> [TASK DATA]:
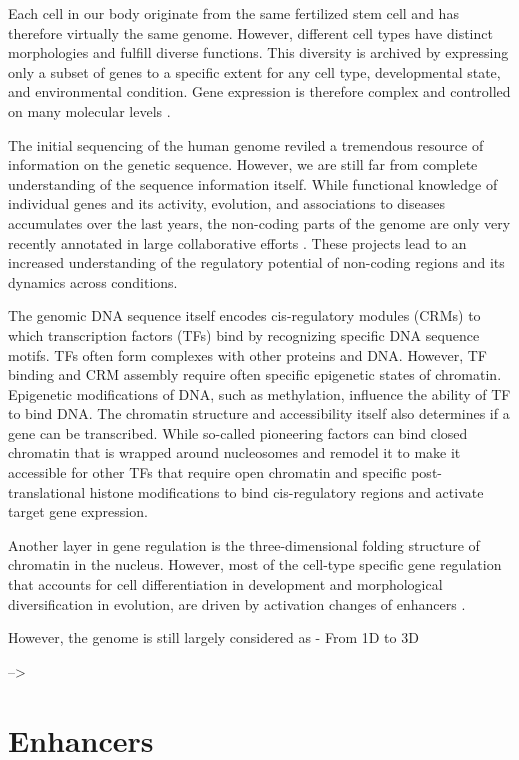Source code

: \documentclass[a4paper,twoside=true,openright,parskip=full,chapterprefix=true,11pt,headings=normal,bibliography=totoc,listof=totoc,titlepage=on,captions=tableabove,draft=false]{scrreprt}
\theoremstyle{definition}
\theoremstyle{definition}
\theoremstyle{definition}
\theoremstyle{remark}
\begin{document}
Each cell in our body originate from the same fertilized stem cell and
has therefore virtually the same genome. However, different cell types
have distinct morphologies and fulfill diverse functions. This diversity
is archived by expressing only a subset of genes to a specific extent
for any cell type, developmental state, and environmental condition.
Gene expression is therefore complex and controlled on many molecular
levels \citep{Lelli2012}.

The initial sequencing of the human genome reviled a tremendous resource
of information on the genetic sequence. However, we are still far from
complete understanding of the sequence information itself. While
functional knowledge of individual genes and its activity, evolution,
and associations to diseases accumulates over the last years, the
non-coding parts of the genome are only very recently annotated in large
collaborative efforts \citep{Dunham2012, Kundaje2015, Andersson2014}.
These projects lead to an increased understanding of the regulatory
potential of non-coding regions and its dynamics across conditions.

The genomic DNA sequence itself encodes cis-regulatory modules (CRMs) to
which transcription factors (TFs) bind by recognizing specific DNA
sequence motifs. TFs often form complexes with other proteins and DNA.
However, TF binding and CRM assembly require often specific epigenetic
states of chromatin. Epigenetic modifications of DNA, such as
methylation, influence the ability of TF to bind DNA. The chromatin
structure and accessibility itself also determines if a gene can be
transcribed. While so-called pioneering factors can bind closed
chromatin that is wrapped around nucleosomes and remodel it to make it
accessible for other TFs that require open chromatin and specific
post-translational histone modifications to bind cis-regulatory regions
and activate target gene expression.

Another layer in gene regulation is the three-dimensional folding
structure of chromatin in the nucleus. However, most of the cell-type
specific gene regulation that accounts for cell differentiation in
development and morphological diversification in evolution, are driven
by activation changes of enhancers \citep{Long2016}.

However, the genome is still largely considered as - From 1D to 3D

--\textgreater{}

\hypertarget{enhancers}{%
\section{Enhancers}\label{enhancers}}
\end{document}
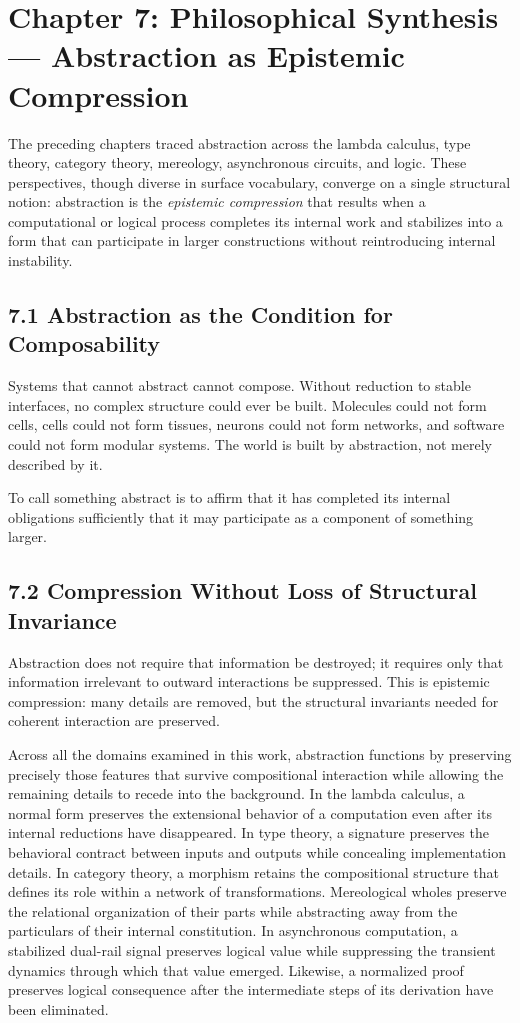 \documentclass[12pt,letterpaper]{article}
\theoremstyle{remark}
\begin{document}
\section{Chapter 7: Philosophical Synthesis — Abstraction as Epistemic Compression}

The preceding chapters traced abstraction across the lambda calculus, type theory, category theory, mereology, asynchronous circuits, and logic. These perspectives, though diverse in surface vocabulary, converge on a single structural notion: abstraction is the \emph{epistemic compression} that results when a computational or logical process completes its internal work and stabilizes into a form that can participate in larger constructions without reintroducing internal instability.

\subsection{7.1 Abstraction as the Condition for Composability}

Systems that cannot abstract cannot compose. Without reduction to stable interfaces, no complex structure could ever be built. Molecules could not form cells, cells could not form tissues, neurons could not form networks, and software could not form modular systems. The world is built by abstraction, not merely described by it.

To call something abstract is to affirm that it has completed its internal obligations sufficiently that it may participate as a component of something larger.

\subsection{7.2 Compression Without Loss of Structural Invariance}

Abstraction does not require that information be destroyed; it requires only that information irrelevant to outward interactions be suppressed. This is epistemic compression: many details are removed, but the structural invariants needed for coherent interaction are preserved.

Across all the domains examined in this work, abstraction functions by preserving precisely those features that survive compositional interaction while allowing the remaining details to recede into the background. In the lambda calculus, a normal form preserves the extensional behavior of a computation even after its internal reductions have disappeared. In type theory, a signature preserves the behavioral contract between inputs and outputs while concealing implementation details. In category theory, a morphism retains the compositional structure that defines its role within a network of transformations. Mereological wholes preserve the relational organization of their parts while abstracting away from the particulars of their internal constitution. In asynchronous computation, a stabilized dual-rail signal preserves logical value while suppressing the transient dynamics through which that value emerged. Likewise, a normalized proof preserves logical consequence after the intermediate steps of its derivation have been eliminated.
\end{document}
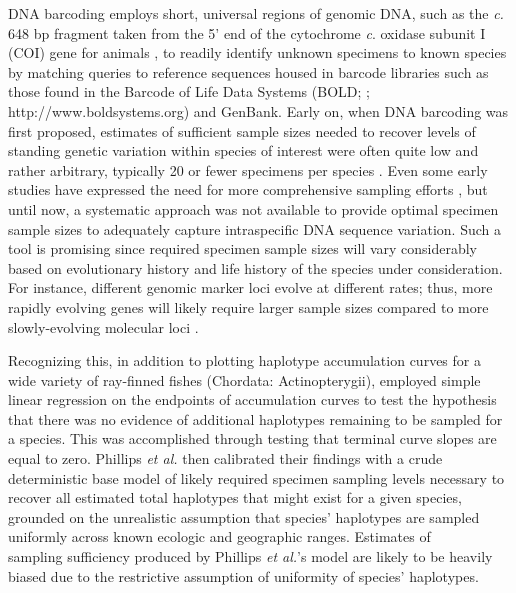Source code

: DNA barcoding \cite{hebert2003biological} employs short, universal regions of genomic DNA, such as the \textit{c.} 648 bp fragment taken from the 5' end of the cytochrome \textit{c}. oxidase subunit I (COI) gene for animals \cite{hebert2003barcoding}, to readily identify unknown specimens to known species by matching queries to reference sequences housed in barcode libraries such as those found in the Barcode of Life Data Systems (BOLD; \cite{ratnasingham2007bold}; http://www.boldsystems.org) and GenBank. Early on, when DNA barcoding was first proposed,  estimates of sufficient sample sizes needed to recover levels of standing genetic variation within species of interest were often quite low and rather arbitrary, typically 20 or fewer specimens per species \cite{phillips2019incomplete, phillips2020hacsim, phillips2015exploration}. Even some early studies have expressed the need for more comprehensive sampling efforts \cite{zhang2010estimating}, but until now, a systematic approach was not available to provide optimal specimen sample sizes to adequately capture intraspecific DNA sequence variation. Such a tool is promising since required specimen sample sizes will vary considerably based on evolutionary history and life history of the species under consideration. For instance, different genomic marker loci evolve at different rates; thus, more rapidly evolving genes will likely require larger sample sizes compared to more slowly-evolving molecular loci \cite{phillips2019incomplete}. 



Recognizing this, in addition to plotting haplotype accumulation curves for a wide variety of ray-finned fishes (Chordata: Actinopterygii), \cite{phillips2015exploration} employed simple linear regression on the endpoints of accumulation curves to test the hypothesis that there was no evidence of additional haplotypes remaining to be sampled for a species. This was accomplished through testing that terminal curve slopes are equal to zero. Phillips \textit{et al.} \cite{phillips2015exploration} then calibrated their findings with a crude deterministic base model of likely required specimen sampling levels necessary to recover all estimated total haplotypes that might exist for a given species, grounded on the unrealistic assumption that species' haplotypes are sampled uniformly across known ecologic and geographic ranges. Estimates of \\ sampling sufficiency produced by Phillips \textit{et al.}'s \cite{phillips2015exploration} model are likely to be heavily biased due to the restrictive assumption of uniformity of species' haplotypes.


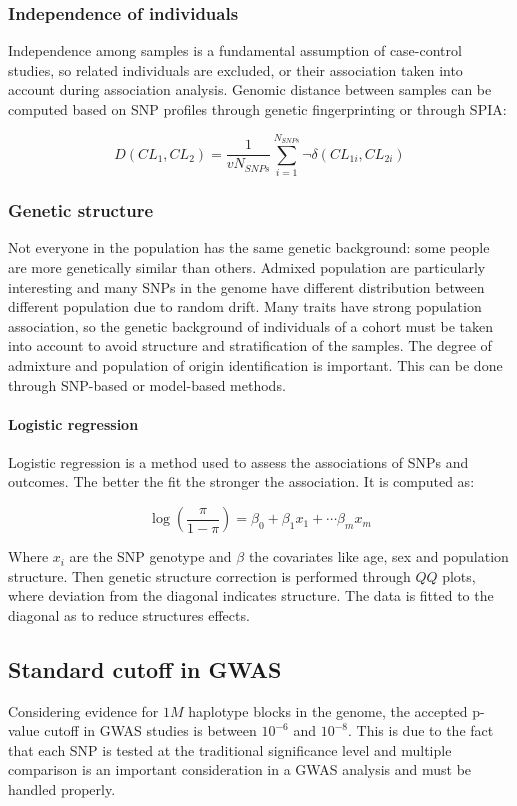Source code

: 		\subsubsection{Independence of individuals}
		Independence among samples is a fundamental assumption of case-control studies, so related individuals are excluded, or their association taken into account during association analysis.
		Genomic distance between samples can be computed based on SNP profiles through genetic fingerprinting or through SPIA:

		$$D(CL_1, CL_2) = \frac{1}{vN_{SNPs}} \sum\limits_{i=1}^{N_{SNPs}} \neg\delta(CL_{1i}, CL_{2i})$$

		\subsubsection{Genetic structure}
		Not everyone in the population has the same genetic background: some people are more genetically similar than others.
		Admixed population are particularly interesting and many SNPs in the genome have different distribution between different population due to random drift.
		Many traits have strong population association, so the genetic background of individuals of a cohort must be taken into account to avoid structure and stratification of the samples.
		The degree of admixture and population of origin identification is important.
		This can be done through SNP-based or model-based methods.

			\paragraph{Logistic regression}
			Logistic regression is a method used to assess the associations of SNPs and outcomes.
			The better the fit the stronger the association.
			It is computed as:

			$$\log(\frac{\pi}{1-\pi}) = \beta_0+\beta_1x_1+\cdots \beta_mx_m$$

			Where $x_i$ are the SNP genotype and $\beta$ the covariates like age, sex and population structure.
			Then genetic structure correction is performed through $QQ$ plots, where deviation from the diagonal indicates structure.
			The data is fitted to the diagonal as to reduce structures effects.

	\subsection{Standard cutoff in GWAS}
	Considering evidence for $1M$ haplotype blocks in the genome, the accepted p-value cutoff in GWAS studies is between $10^{-6}$ and $10^{-8}$.
	This is due to the fact that each SNP is tested at the traditional significance level and multiple comparison is an important consideration in a GWAS analysis and must be handled properly.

> [WORK ORDER]: Present each line from the listing that holds the string "based".

> [REPLY]:
: DNA barcoding \cite{hebert2003biological} employs short, universal regions of genomic DNA, such as the \textit{c.} 648 bp fragment taken from the 5' end of the cytochrome \textit{c}. oxidase subunit I (COI) gene for animals \cite{hebert2003barcoding}, to readily identify unknown specimens to known species by matching queries to reference sequences housed in barcode libraries such as those found in the Barcode of Life Data Systems (BOLD; \cite{ratnasingham2007bold}; http://www.boldsystems.org) and GenBank. Early on, when DNA barcoding was first proposed,  estimates of sufficient sample sizes needed to recover levels of standing genetic variation within species of interest were often quite low and rather arbitrary, typically 20 or fewer specimens per species \cite{phillips2019incomplete, phillips2020hacsim, phillips2015exploration}. Even some early studies have expressed the need for more comprehensive sampling efforts \cite{zhang2010estimating}, but until now, a systematic approach was not available to provide optimal specimen sample sizes to adequately capture intraspecific DNA sequence variation. Such a tool is promising since required specimen sample sizes will vary considerably based on evolutionary history and life history of the species under consideration. For instance, different genomic marker loci evolve at different rates; thus, more rapidly evolving genes will likely require larger sample sizes compared to more slowly-evolving molecular loci \cite{phillips2019incomplete}. 
		Genomic distance between samples can be computed based on SNP profiles through genetic fingerprinting or through SPIA:
		This can be done through SNP-based or model-based methods.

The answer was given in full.